Installing Seeq Server on Linux
The Seeq installer needs to be run with administrative "root" permissions. As such, you will need to ensure that the "sudo" package is installed and that the user installing seeq has "sudo" permissions. The installation of "libssl-dev" is also required prior to executing the Seeq installer. These packages are present in nearly all Ubuntu distros by default.
To install Seeq Server, download the Linux installer tarball, extract it and run the install script like so:
$ wget https://download.seeq2.com/<download link>
$ tar xvf seeq-server-<version>-64bit-linux.tar.gz
$ sudo ./seeq-server-installer/install -g /var/opt/seeq -u seeq
This will install the Seeq Server binaries to /opt/seeq/seeq-server
, Seeq's data will be stored in /var/opt/seeq
, a new user called seeq
will be created, and a service (aka daemon) to run Seeq Server in the background called seeq
will also be registered.
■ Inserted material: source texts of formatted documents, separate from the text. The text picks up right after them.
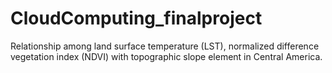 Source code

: # CloudComputing_finalproject
Relationship among land surface temperature (LST), normalized difference vegetation index (NDVI) with topographic slope element in Central America.

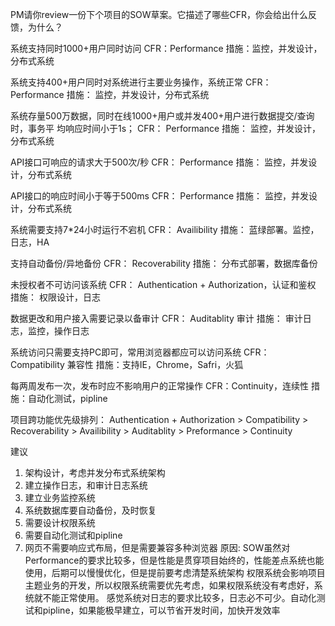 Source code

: PM请你review一份下个项目的SOW草案。它描述了哪些CFR，你会给出什么反馈，为什么？

系统支持同时1000+用户同时访问
CFR：Performance
措施：监控，并发设计，分布式系统

系统支持400+用户同时对系统进行主要业务操作，系统正常
CFR： Performance
措施： 监控，并发设计，分布式系统

系统存量500万数据，同时在线1000+用户或并发400+用户进行数据提交/查询时，事务平
均响应时间小于1s；
CFR： Performance
措施： 监控，并发设计，分布式系统

API接口可响应的请求大于500次/秒
CFR： Performance
措施： 监控，并发设计，分布式系统

API接口的响应时间小于等于500ms
CFR： Performance
措施： 监控，并发设计，分布式系统

系统需要支持7*24小时运行不宕机
CFR： Availibility
措施： 蓝绿部署。监控，日志，HA

支持自动备份/异地备份
CFR： Recoverability
措施： 分布式部署，数据库备份

未授权者不可访问该系统
CFR： Authentication + Authorization，认证和鉴权
措施： 权限设计，日志

数据更改和用户接入需要记录以备审计
CFR： Auditablity 审计
措施： 审计日志，监控，操作日志

系统访问只需要支持PC即可，常用浏览器都应可以访问系统
CFR： Compatibility 兼容性
措施：支持IE，Chrome，Safri，火狐

每两周发布一次，发布时应不影响用户的正常操作
CFR：Continuity，连续性
措施：自动化测试，pipline


项目跨功能优先级排列：
Authentication + Authorization > Compatibility > Recoverability > Availibility > Auditablity > Preformance > Continuity 

建议
1. 架构设计，考虑并发分布式系统架构
2. 建立操作日志，和审计日志系统
3. 建立业务监控系统
4. 系统数据库要自动备份，及时恢复
5. 需要设计权限系统
6. 需要自动化测试和pipline
7. 网页不需要响应式布局，但是需要兼容多种浏览器
原因: 
SOW虽然对Performance的要求比较多，但是性能是贯穿项目始终的，性能差点系统也能使用，后期可以慢慢优化，但是提前要考虑清楚系统架构
权限系统会影响项目主题业务的开发，所以权限系统需要优先考虑，如果权限系统没有考虑好，系统就不能正常使用。
感觉系统对日志的要求比较多，日志必不可少。自动化测试和pipline，如果能极早建立，可以节省开发时间，加快开发效率






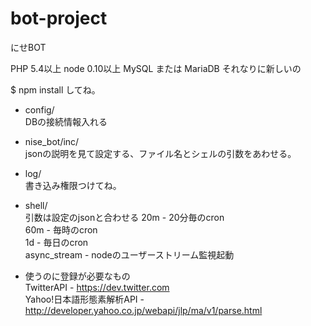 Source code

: bot-project
===========

にせBOT

PHP 5.4以上 node 0.10以上 MySQL または MariaDB それなりに新しいの

$ npm install してね。

* config/  
DBの接続情報入れる

* nise_bot/inc/  
jsonの説明を見て設定する、ファイル名とシェルの引数をあわせる。

* log/  
書き込み権限つけてね。

* shell/  
引数は設定のjsonと合わせる 
20m - 20分毎のcron  
60m - 毎時のcron  
1d - 毎日のcron  
async_stream - nodeのユーザーストリーム監視起動

* 使うのに登録が必要なもの  
TwitterAPI - https://dev.twitter.com  
Yahoo!日本語形態素解析API - http://developer.yahoo.co.jp/webapi/jlp/ma/v1/parse.html

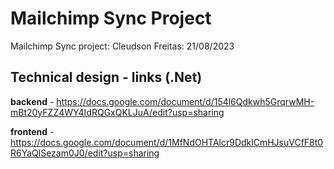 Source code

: # Mailchimp Sync Project
Mailchimp Sync project:  Cleudson Freitas: 21/08/2023

## Technical design - links (.Net)

**backend** - https://docs.google.com/document/d/154l6Qdkwh5GrqrwMH-mBt20yFZZ4WY4IdRQGxQKLJuA/edit?usp=sharing

**frontend** - https://docs.google.com/document/d/1MfNdOHTAlcr9DdklCmHJsuVCfF8t0R6YaQlSezam0J0/edit?usp=sharing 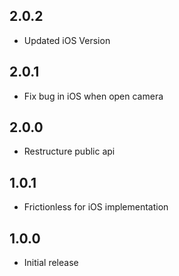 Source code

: ## 2.0.2
* Updated iOS Version
## 2.0.1
* Fix bug in iOS when open camera
## 2.0.0
* Restructure public api
## 1.0.1
* Frictionless for iOS implementation
## 1.0.0
* Initial release
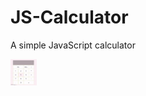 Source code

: # JS-Calculator
A simple JavaScript calculator

<img src="/gif/js calculator.gif" height="42" width="42">
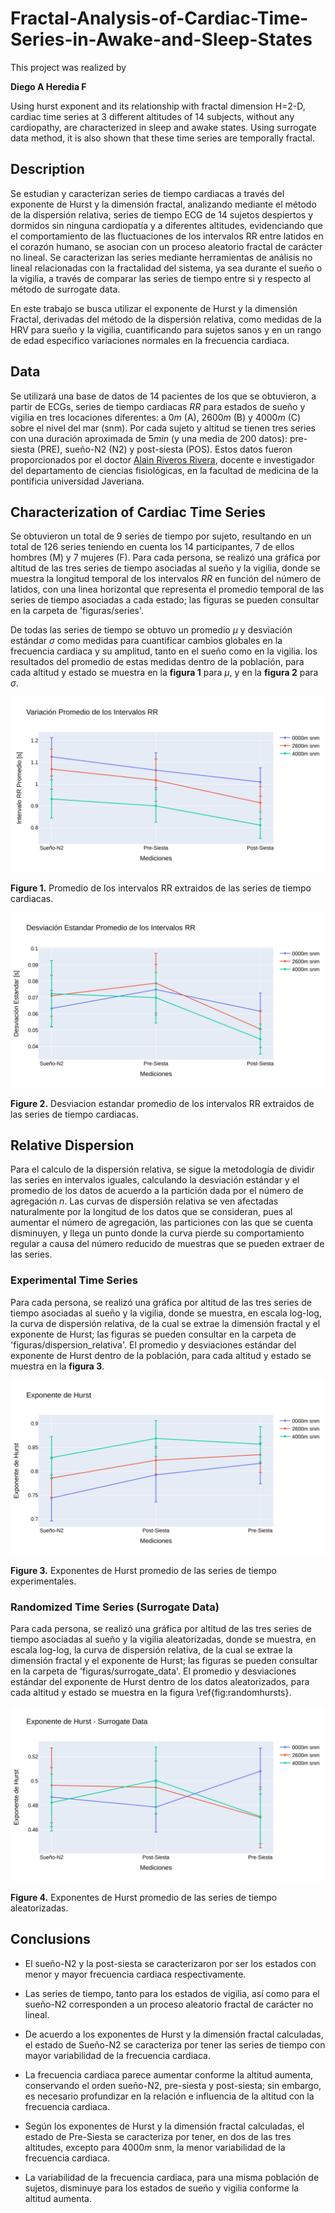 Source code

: # Fractal-Analysis-of-Cardiac-Time-Series-in-Awake-and-Sleep-States

This project was realized by

**Diego A Heredia F**

Using hurst exponent and its relationship with fractal dimension H=2-D, cardiac time series at 3 different altitudes of 14 subjects, without any cardiopathy, are characterized in sleep and awake states. Using surrogate data method, it is also shown that these time series are temporally fractal.

## Description

Se estudian y caracterizan series de tiempo cardiacas a través del exponente de Hurst y la dimensión fractal, analizando mediante el método de la dispersión relativa, series de tiempo ECG de 14 sujetos despiertos y dormidos sin ninguna cardiopatía y a diferentes altitudes, evidenciando que el comportamiento de las fluctuaciones de los intervalos RR entre latidos en el corazón humano, se asocian con un proceso aleatorio fractal de carácter no lineal. Se caracterizan las series mediante herramientas de análisis no lineal relacionadas con la fractalidad del sistema, ya sea durante el sueño o la vigilia, a través de comparar las series de tiempo entre si y respecto al método de surrogate data.

En este trabajo se busca utilizar el exponente de Hurst y la dimensión Fractal, derivadas del método de la dispersión relativa, como medidas de la HRV para sueño y la vigilia, cuantificando para sujetos sanos y en un rango de edad especifico variaciones normales en la frecuencia cardiaca.

## Data 

Se utilizará una base de datos de 14 pacientes de los que se obtuvieron, a partir de ECGs, series de tiempo cardiacas $RR$ para estados de sueño y vigilia en tres locaciones diferentes: a $0m$ (A), $2600m$ (B) y $4000m$ (C) sobre el nivel del mar (snm). Por cada sujeto y altitud se tienen tres series con una duración aproximada de $5min$ (y una media de $200$ datos): pre-siesta (PRE), sueño-N2 (N2) y post-siesta (POS). Estos datos fueron proporcionados por el doctor [Alain Riveros Rivera](mailto:riveros-a@javeriana.edu.co), docente e investigador del departamento de ciencias fisiológicas, en la facultad de medicina de la pontificia universidad Javeriana.

## Characterization of Cardiac Time Series 

Se obtuvieron un total de $9$ series de tiempo por sujeto, resultando en un total de $126$ series teniendo en cuenta los $14$ participantes, $7$ de ellos hombres (M) y $7$ mujeres (F). Para cada persona, se realizó una gráfica por altitud de las tres series de tiempo asociadas al sueño y la vigilia, donde se muestra la longitud temporal de los intervalos $RR$ en función del número de latidos, con una linea horizontal que representa el promedio temporal de las series de tiempo asociadas a cada estado; las figuras se pueden consultar en la carpeta de 'figuras/series'.

De todas las series de tiempo se obtuvo un promedio $\mu$ y desviación estándar $\sigma$ como medidas para cuantificar cambios globales en la frecuencia cardiaca y su amplitud, tanto en el sueño como en la vigilia. los resultados del promedio de estas medidas dentro de la población, para cada altitud y estado se muestra en la **figura 1** para $\mu$, y en la **figura 2** para $\sigma$.

![image](https://github.com/DiegoHerediaF/Fractal-Analysis-of-Cardiac-Time-Series-in-Awake-and-Sleep-States/blob/1b915575f7ced2f3dbd7c8d9eadd121a690ca513/figuras/series/promedios_intervalos_RR.png)

**Figure 1.** Promedio de los intervalos RR extraidos de las series de tiempo cardiacas.

![image](https://github.com/DiegoHerediaF/Fractal-Analysis-of-Cardiac-Time-Series-in-Awake-and-Sleep-States/blob/1b915575f7ced2f3dbd7c8d9eadd121a690ca513/figuras/series/variaciones_intervalos_RR.png)

**Figure 2.** Desviacion estandar promedio de los intervalos RR extraidos de las series de tiempo cardiacas.

## Relative Dispersion

Para el calculo de la dispersión relativa, se sigue la metodología de dividir las series en intervalos iguales, calculando la desviación estándar y el promedio de los datos de acuerdo a la partición dada por el número de agregación $n$. Las curvas de dispersión relativa se ven afectadas naturalmente por la longitud de los datos que se consideran, pues al aumentar el número de agregación, las particiones con las que se cuenta disminuyen, y llega un punto donde la curva pierde su comportamiento regular a causa del número reducido de muestras que se pueden extraer de las series.

### Experimental Time Series

Para cada persona, se realizó una gráfica por altitud de las tres series de tiempo asociadas al sueño y la vigilia, donde se muestra, en escala log-log, la curva de dispersión relativa, de la cual se extrae la dimensión fractal y el exponente de Hurst; las figuras se pueden consultar en la carpeta de 'figuras/dispersion_relativa'. El promedio y desviaciones estándar del exponente de Hurst dentro de la población, para cada altitud y estado se muestra en la **figura 3**.

![image](https://github.com/DiegoHerediaF/Fractal-Analysis-of-Cardiac-Time-Series-in-Awake-and-Sleep-States/blob/a96d97b0eda71c559e32ab0c0477deb7c41e721a/figuras/hurst/hurst_RD.png)

**Figure 3.** Exponentes de Hurst promedio de las series de tiempo experimentales.

### Randomized Time Series (Surrogate Data)

Para cada persona, se realizó una gráfica por altitud de las tres series de tiempo asociadas al sueño y la vigilia aleatorizadas, donde se muestra, en escala log-log, la curva de dispersión relativa, de la cual se extrae la dimensión fractal y el exponente de Hurst; las figuras se pueden consultar en la carpeta de 'figuras/surrogate_data'. El promedio y desviaciones estándar del exponente de Hurst dentro de los datos aleatorizados, para cada altitud y estado se muestra en la figura \ref{fig:randomhursts}.

![image](https://github.com/DiegoHerediaF/Fractal-Analysis-of-Cardiac-Time-Series-in-Awake-and-Sleep-States/blob/a96d97b0eda71c559e32ab0c0477deb7c41e721a/figuras/hurst/surrogate_hurst_RD.png)

**Figure 4.** Exponentes de Hurst promedio de las series de tiempo aleatorizadas.

## Conclusions

- El sueño-N2 y la post-siesta se caracterizaron por ser los estados con menor y mayor frecuencia cardiaca respectivamente.

- Las series de tiempo, tanto para los estados de vigilia, así como para el sueño-N2 corresponden a un proceso aleatorio fractal de carácter no lineal. 

- De acuerdo a los exponentes de Hurst y la dimensión fractal calculadas, el estado de Sueño-N2 se caracteriza por tener las series de tiempo con mayor variabilidad de la frecuencia cardiaca.

- La frecuencia cardiaca parece aumentar conforme la altitud aumenta, conservando el orden sueño-N2, pre-siesta y post-siesta; sin embargo, es necesario profundizar en la relación e influencia de la altitud con la frecuencia cardiaca.

- Según los exponentes de Hurst y la dimensión fractal calculadas, el estado de Pre-Siesta se caracteriza por tener, en dos de las tres altitudes, excepto para $4000m$ snm, la menor variabilidad de la frecuencia cardiaca.

- La variabilidad de la frecuencia cardiaca, para una misma población de sujetos, disminuye para los estados de sueño y vigilia conforme la altitud aumenta.
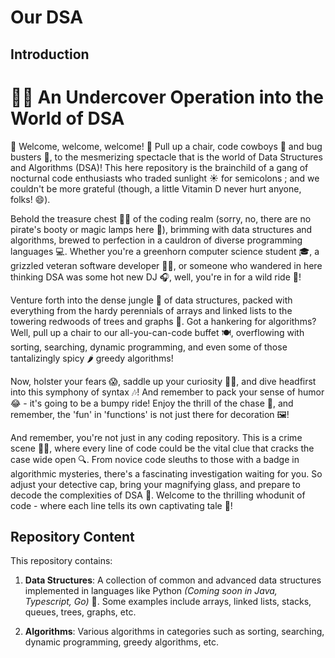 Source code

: # Our DSA 

## Introduction

# 🕵️‍♂️ An Undercover Operation into the World of DSA

🎉 Welcome, welcome, welcome! 🎉 Pull up a chair, code cowboys 🤠 and bug busters 🐜, to the mesmerizing spectacle that is the world of Data Structures and Algorithms (DSA)! This here repository is the brainchild of a gang of nocturnal code enthusiasts who traded sunlight ☀️ for semicolons ; and we couldn't be more grateful (though, a little Vitamin D never hurt anyone, folks! 😄).

Behold the treasure chest 🏴‍☠️ of the coding realm (sorry, no, there are no pirate's booty or magic lamps here 🧞), brimming with data structures and algorithms, brewed to perfection in a cauldron of diverse programming languages 💻. Whether you're a greenhorn computer science student 🎓, a grizzled veteran software developer 👨‍💻, or someone who wandered in here thinking DSA was some hot new DJ 🎧, well, you're in for a wild ride 🎢!

Venture forth into the dense jungle 🌴 of data structures, packed with everything from the hardy perennials of arrays and linked lists to the towering redwoods of trees and graphs 🌲. Got a hankering for algorithms? Well, pull up a chair to our all-you-can-code buffet 🍽️, overflowing with sorting, searching, dynamic programming, and even some of those tantalizingly spicy 🌶️ greedy algorithms!

Now, holster your fears 😱, saddle up your curiosity 🕵️‍♂️, and dive headfirst into this symphony of syntax 🎶! And remember to pack your sense of humor 😂 - it's going to be a bumpy ride! Enjoy the thrill of the chase 🏁, and remember, the 'fun' in 'functions' is not just there for decoration 🖼️!

And remember, you're not just in any coding repository. This is a crime scene 🕵️‍♀️, where every line of code could be the vital clue that cracks the case wide open 🔍. From novice code sleuths to those with a badge in algorithmic mysteries, there's a fascinating investigation waiting for you. So adjust your detective cap, bring your magnifying glass, and prepare to decode the complexities of DSA 🔐. Welcome to the thrilling whodunit of code - where each line tells its own captivating tale 📖!


## Repository Content

This repository contains:

1. **Data Structures**: A collection of common and advanced data structures implemented in languages like Python _(Coming soon in Java, Typescript, Go)_ 🤭. Some examples include arrays, linked lists, stacks, queues, trees, graphs, etc.

2. **Algorithms**: Various algorithms in categories such as sorting, searching, dynamic programming, greedy algorithms, etc. 


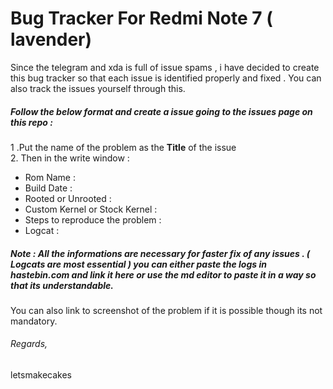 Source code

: # Bug Tracker For Redmi Note 7 ( lavender)

Since the  telegram and xda is full of issue spams , i have decided to create this bug tracker  so that each issue is identified properly and fixed . You can also track the issues yourself through this.

##### Follow the below format and create a issue  going to the issues page on this repo :

1 .Put the name of the problem as the **Title** of the issue <br />
2. Then in the write window : <br />

* Rom Name : 
* Build Date :
* Rooted or Unrooted :
* Custom Kernel or Stock Kernel : 
* Steps to reproduce the problem :
* Logcat : 

##### Note : All the informations are necessary for faster fix of any issues . ( Logcats are  most essential )  you can either paste the logs in hastebin.com and link it here or use the md editor to paste it in a way so that its understandable.

You can also link to screenshot of the problem if it is possible though its not mandatory.

###### Regards,
letsmakecakes
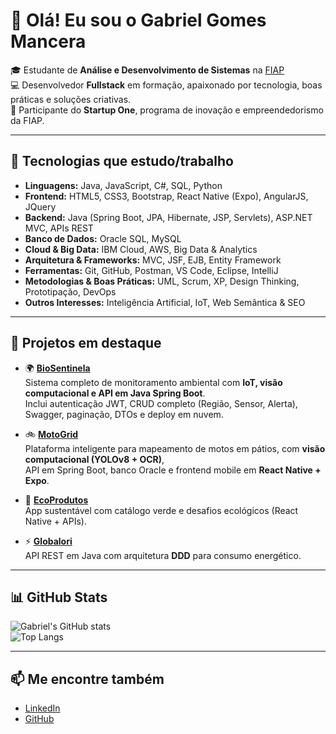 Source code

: # 👋 Olá! Eu sou o Gabriel Gomes Mancera  

🎓 Estudante de **Análise e Desenvolvimento de Sistemas** na [FIAP](https://www.fiap.com.br)  
💻 Desenvolvedor **Fullstack** em formação, apaixonado por tecnologia, boas práticas e soluções criativas.  
🚀 Participante do **Startup One**, programa de inovação e empreendedorismo da FIAP.  

---

## 🚀 Tecnologias que estudo/trabalho  

- **Linguagens:** Java, JavaScript, C#, SQL, Python  
- **Frontend:** HTML5, CSS3, Bootstrap, React Native (Expo), AngularJS, JQuery  
- **Backend:** Java (Spring Boot, JPA, Hibernate, JSP, Servlets), ASP.NET MVC, APIs REST  
- **Banco de Dados:** Oracle SQL, MySQL  
- **Cloud & Big Data:** IBM Cloud, AWS, Big Data & Analytics  
- **Arquitetura & Frameworks:** MVC, JSF, EJB, Entity Framework  
- **Ferramentas:** Git, GitHub, Postman, VS Code, Eclipse, IntelliJ  
- **Metodologias & Boas Práticas:** UML, Scrum, XP, Design Thinking, Prototipação, DevOps  
- **Outros Interesses:** Inteligência Artificial, IoT, Web Semântica & SEO  

---

## 🧪 Projetos em destaque  

- 🌍 [**BioSentinela**](https://github.com/GS-BioSentinela)  
  Sistema completo de monitoramento ambiental com **IoT, visão computacional e API em Java Spring Boot**.  
  Inclui autenticação JWT, CRUD completo (Região, Sensor, Alerta), Swagger, paginação, DTOs e deploy em nuvem.  

- 🚲 [**MotoGrid**](https://github.com/Challenger-MOTTU)  
  Plataforma inteligente para mapeamento de motos em pátios, com **visão computacional (YOLOv8 + OCR)**,  
  API em Spring Boot, banco Oracle e frontend mobile em **React Native + Expo**.  

- 🌿 [**EcoProdutos**](https://github.com/VictorHugo55/EcoProdutos)  
  App sustentável com catálogo verde e desafios ecológicos (React Native + APIs).   

- ⚡ [**Globalori**](https://github.com/GomesMancera/Globalori)  
  API REST em Java com arquitetura **DDD** para consumo energético.  

---

## 📊 GitHub Stats  

![Gabriel's GitHub stats](https://github-readme-stats.vercel.app/api?username=GomesMancera&show_icons=true&theme=tokyonight)  
![Top Langs](https://github-readme-stats.vercel.app/api/top-langs/?username=GomesMancera&layout=compact&theme=tokyonight)  

---

## 📫 Me encontre também  

- [LinkedIn](https://www.linkedin.com/in/gabriel-gomes-788137204/)  
- [GitHub](https://github.com/GomesMancera)  
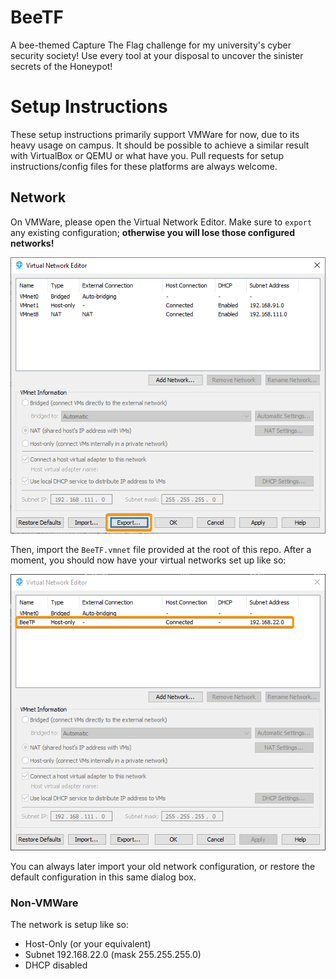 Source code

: # BeeTF

A bee-themed Capture The Flag challenge for my university's cyber security society! Use every tool at your disposal to uncover the sinister secrets of the Honeypot!

# Setup Instructions

These setup instructions primarily support VMWare for now, due to its heavy usage on campus. It should be possible to achieve a similar result with VirtualBox or QEMU or what have you. Pull requests for setup instructions/config files for these platforms are always welcome.

## Network

On VMWare, please open the Virtual Network Editor. Make sure to `export` any existing configuration; **otherwise you will lose those configured networks!**

![Export any existing network configuration](docs/img/vmware_virtualnet_1.png)

Then, import the `BeeTF.vmnet` file provided at the root of this repo. After a moment, you should now have your virtual networks set up like so:

![The Virtual Network Manager after importing BeeTF.vmnet](docs/img/vmware_virtualnet_2.png)

You can always later import your old network configuration, or restore the default configuration in this same dialog box.

### Non-VMWare

The network is setup like so:

* Host-Only (or your equivalent)
* Subnet 192.168.22.0 (mask 255.255.255.0)
* DHCP disabled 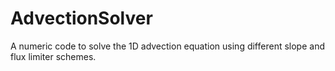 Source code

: # AdvectionSolver
A numeric code to solve the 1D advection equation using different slope and flux limiter schemes.
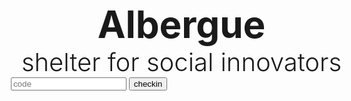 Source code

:   <head>
    <title>Albergue</title>
    <link href="style.css" rel="stylesheet"
    type="text/css"  />
    <meta name="description" content="shelter for social innovators">
    <style>
      .title {
        text-align: center;
        font-size: 60px;
        font-weight: bold;
      }
       .subtitle {
        text-align: center;
        font-size: 40px;
        font-weight: 300;
      }
       .main {
        width: 800;
        margin: 0 auto;
        margin-top: 300px;
      }
       .form {
        text-align: center;
      } 
    </style>
    
  </head>

  <body>

   <div class="main">
    <div class="title">
      Albergue
    </div>
    <div class="subtitle">
      shelter for social innovators
    </div>
   </div>


   <div class="form">
     <input type="password" placeholder="code" />
     <button type="submit">checkin</button>
   </div>


  </body>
NOTE: At the tail end of the installation, Seeq installs some packages from apt on Ubuntu or dnf/yum on RHEL, and therefore the need to have internet access on the target server or a local mirror that can be configured on the instance.
In order to make Seeq accessible via public hostname for installation on AWS EC2 set seeq hostname to AWS public hostname.
$ seeq config set Network/Hostname your-host-name
Once the install script is finished and optional hostname setting is performed, start up Seeq Server like so:
$ sudo seeq service enable
$ sudo systemctl start seeq
Once you create an account on your new Seeq Server, request and install a license to move forward.